Scan the listing for the word "mentre", and copy out each line where it is found.
┌────────
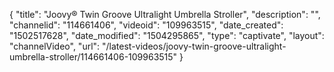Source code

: {
    "title": "Joovy&reg; Twin Groove Ultralight Umbrella Stroller",
    "description": "",
    "channelid": "114661406",
    "videoid": "109963515",
    "date_created": "1502517628",
    "date_modified": "1504295865",
    "type": "captivate",
    "layout": "channelVideo",
    "url": "\/latest-videos\/joovy-twin-groove-ultralight-umbrella-stroller\/114661406-109963515"
}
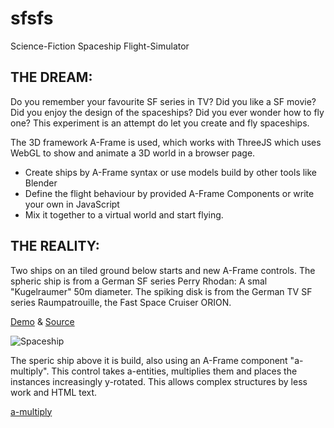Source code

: # sfsfs
Science-Fiction Spaceship Flight-Simulator

## THE DREAM:

Do you remember your favourite SF series in TV? Did you like a SF movie? Did you enjoy the design of the spaceships? Did you ever wonder how to fly one? This experiment is an attempt do let you create and fly spaceships.

The 3D framework A-Frame is used, which works with ThreeJS which uses WebGL to show and animate a 3D world in a browser page.

* Create ships by A-Frame syntax or use models build by other tools like Blender
* Define the flight behaviour by provided A-Frame Components or write your own in JavaScript
* Mix it together to a virtual world and start flying.

## THE REALITY:

Two ships on an tiled ground below starts and new A-Frame controls. The spheric ship is from a German SF series Perry Rhodan: A smal "Kugelraumer" 50m diameter. The spiking disk is from the German TV SF series Raumpatrouille, the Fast Space Cruiser ORION.

[Demo](http://ac1000.de/sfsfs/index.html) & [Source](index.html)


![Spaceship](https://mastodonten.de/system/media_attachments/files/000/198/731/original/a4079fb5795bd598.png)


The speric ship above it is build, also using an A-Frame component "a-multiply".
This control takes a-entities, multiplies them and places the instances increasingly y-rotated.
This allows complex structures by less work and HTML text.

[a-multiply](/components/a-multiply)
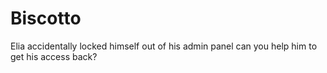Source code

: # Biscotto
Elia accidentally locked himself out of his admin panel can you help him to get his access back?
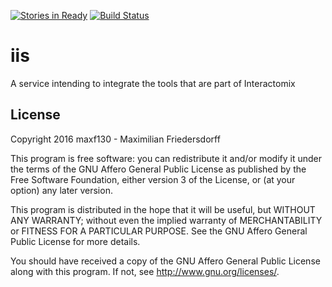 [![Stories in Ready](https://badge.waffle.io/interactomix/iis.png?label=ready&title=Ready)](https://waffle.io/interactomix/iis)
[![Build Status](https://travis-ci.org/interactomix/iis.svg?branch=master)](https://travis-ci.org/interactomix/iis)

# iis
A service intending to integrate the tools that are part of Interactomix

## License

Copyright 2016 maxf130 - Maximilian Friedersdorff

This program is free software: you can redistribute it and/or modify
it under the terms of the GNU Affero General Public License as published by
the Free Software Foundation, either version 3 of the License, or
(at your option) any later version.

This program is distributed in the hope that it will be useful,
but WITHOUT ANY WARRANTY; without even the implied warranty of
MERCHANTABILITY or FITNESS FOR A PARTICULAR PURPOSE.  See the
GNU Affero General Public License for more details.

You should have received a copy of the GNU Affero General Public License
along with this program.  If not, see <http://www.gnu.org/licenses/>.
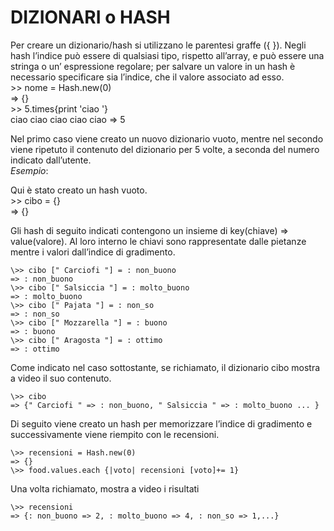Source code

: ﻿# DIZIONARI o HASH
		
Per creare un dizionario/hash si utilizzano le parentesi graffe ({ }). 
Negli hash l’indice può essere di qualsiasi tipo, rispetto all’array, e può essere una stringa o un’ espressione regolare; per salvare un valore in un hash è necessario specificare sia l’indice, che il  valore associato ad esso.     
	\>> nome = Hash.new(0)     
	=> {}     
	\>> 5.times{print 'ciao '}     
	ciao ciao ciao ciao ciao => 5     
        			
Nel primo caso viene creato un nuovo dizionario vuoto, mentre nel secondo viene ripetuto il contenuto del dizionario per 5 volte, a seconda del numero indicato dall’utente.       
*Esempio*:    
      
Qui è stato creato un hash vuoto.          
	\>> cibo = {}          
	=> {}              
		
Gli hash di seguito indicati contengono  un insieme di key(chiave) => value(valore). Al loro interno le chiavi sono rappresentate dalle pietanze mentre i valori dall’indice di gradimento.      
         	
	\>> cibo [" Carciofi "] = : non_buono     
	=> : non_buono      
	\>> cibo [" Salsiccia "] = : molto_buono     
	=> : molto_buono       
	\>> cibo [" Pajata "] = : non_so     
	=> : non_so      
	\>> cibo [" Mozzarella "] = : buono      
	=> : buono     
	\>> cibo [" Aragosta "] = : ottimo     
	=> : ottimo    
        
Come indicato nel caso sottostante, se richiamato, il dizionario cibo mostra a video il suo contenuto.        			
         
	\>> cibo     
	=> {" Carciofi " => : non_buono, " Salsiccia " => : molto_buono ... }     
        
Di seguito viene creato un hash per memorizzare l’indice di gradimento e successivamente viene riempito con le recensioni.    
        
	\>> recensioni = Hash.new(0)     
	=> {}     
	\>> food.values.each {|voto| recensioni [voto]+= 1}      
         
Una volta richiamato, mostra a video i risultati        			
       
	\>> recensioni      
	=> {: non_buono => 2, : molto_buono => 4, : non_so => 1,...}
└────────
TASK RESULT
Nel primo caso viene creato un nuovo dizionario vuoto, mentre nel secondo viene ripetuto il contenuto del dizionario per 5 volte, a seconda del numero indicato dall’utente.       
Gli hash di seguito indicati contengono  un insieme di key(chiave) => value(valore). Al loro interno le chiavi sono rappresentate dalle pietanze mentre i valori dall’indice di gradimento.      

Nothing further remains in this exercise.